-- Exercise goal --
Write out each record below exactly as it appears, with no pictures.

-- Source data --
——————————
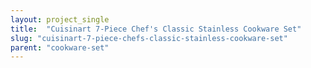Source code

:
 ```yaml
---
layout: project_single
title:  "Cuisinart 7-Piece Chef's Classic Stainless Cookware Set"
slug: "cuisinart-7-piece-chefs-classic-stainless-cookware-set"
parent: "cookware-set"
---
```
——————————
-- Solution to this problem --
Source code

:
 ```yaml
---
layout: project_single
title:  "Cuisinart 7-Piece Chef's Classic Stainless Cookware Set"
slug: "cuisinart-7-piece-chefs-classic-stainless-cookware-set"
parent: "cookware-set"
---
```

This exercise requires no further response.